*Assigned task*:
Your task is to reproduce exactly the lines that run from the beginning of the data through the line where "- **Flexibility:** Supports" appears.

------------------------------------------------

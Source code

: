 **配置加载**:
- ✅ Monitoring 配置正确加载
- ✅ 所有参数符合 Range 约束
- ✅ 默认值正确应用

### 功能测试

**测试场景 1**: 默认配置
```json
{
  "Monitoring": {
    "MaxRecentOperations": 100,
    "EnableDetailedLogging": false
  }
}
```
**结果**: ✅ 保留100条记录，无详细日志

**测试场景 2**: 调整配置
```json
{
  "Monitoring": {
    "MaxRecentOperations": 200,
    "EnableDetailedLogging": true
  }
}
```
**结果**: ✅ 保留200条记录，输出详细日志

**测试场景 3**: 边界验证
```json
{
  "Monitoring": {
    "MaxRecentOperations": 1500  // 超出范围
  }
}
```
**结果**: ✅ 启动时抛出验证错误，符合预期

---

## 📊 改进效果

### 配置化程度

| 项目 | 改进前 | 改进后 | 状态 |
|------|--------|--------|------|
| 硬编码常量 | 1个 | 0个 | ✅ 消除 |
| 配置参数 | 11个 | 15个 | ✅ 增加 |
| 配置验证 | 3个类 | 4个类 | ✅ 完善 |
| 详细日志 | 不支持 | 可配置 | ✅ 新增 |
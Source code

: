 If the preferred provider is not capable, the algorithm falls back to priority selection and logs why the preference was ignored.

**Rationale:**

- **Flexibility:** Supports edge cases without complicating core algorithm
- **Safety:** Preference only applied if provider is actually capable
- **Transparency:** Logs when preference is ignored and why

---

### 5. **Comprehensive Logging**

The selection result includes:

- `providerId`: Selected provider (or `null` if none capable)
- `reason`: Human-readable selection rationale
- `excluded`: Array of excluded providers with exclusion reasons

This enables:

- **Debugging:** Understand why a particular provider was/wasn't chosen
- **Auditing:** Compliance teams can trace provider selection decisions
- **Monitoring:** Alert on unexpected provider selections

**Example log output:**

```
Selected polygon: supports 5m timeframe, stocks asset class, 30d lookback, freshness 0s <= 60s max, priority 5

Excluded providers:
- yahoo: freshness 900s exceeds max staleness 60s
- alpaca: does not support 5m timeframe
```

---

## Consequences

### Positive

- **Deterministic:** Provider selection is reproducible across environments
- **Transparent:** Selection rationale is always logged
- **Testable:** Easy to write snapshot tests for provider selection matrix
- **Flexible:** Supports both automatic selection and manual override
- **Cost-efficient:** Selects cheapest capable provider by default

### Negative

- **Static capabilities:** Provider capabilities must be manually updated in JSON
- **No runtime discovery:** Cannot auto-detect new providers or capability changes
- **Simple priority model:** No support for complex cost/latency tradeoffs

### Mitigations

------------------------------------------------

*Exercise answer*:
Source code

: **配置加载**:
- ✅ Monitoring 配置正确加载
- ✅ 所有参数符合 Range 约束
- ✅ 默认值正确应用

### 功能测试

**测试场景 1**: 默认配置
```json
{
  "Monitoring": {
    "MaxRecentOperations": 100,
    "EnableDetailedLogging": false
  }
}
```
**结果**: ✅ 保留100条记录，无详细日志

**测试场景 2**: 调整配置
```json
{
  "Monitoring": {
    "MaxRecentOperations": 200,
    "EnableDetailedLogging": true
  }
}
```
**结果**: ✅ 保留200条记录，输出详细日志

**测试场景 3**: 边界验证
```json
{
  "Monitoring": {
    "MaxRecentOperations": 1500  // 超出范围
  }
}
```
**结果**: ✅ 启动时抛出验证错误，符合预期

---

## 📊 改进效果

### 配置化程度

| 项目 | 改进前 | 改进后 | 状态 |
|------|--------|--------|------|
| 硬编码常量 | 1个 | 0个 | ✅ 消除 |
| 配置参数 | 11个 | 15个 | ✅ 增加 |
| 配置验证 | 3个类 | 4个类 | ✅ 完善 |
| 详细日志 | 不支持 | 可配置 | ✅ 新增 |
Source code

: If the preferred provider is not capable, the algorithm falls back to priority selection and logs why the preference was ignored.

**Rationale:**

- **Flexibility:** Supports edge cases without complicating core algorithm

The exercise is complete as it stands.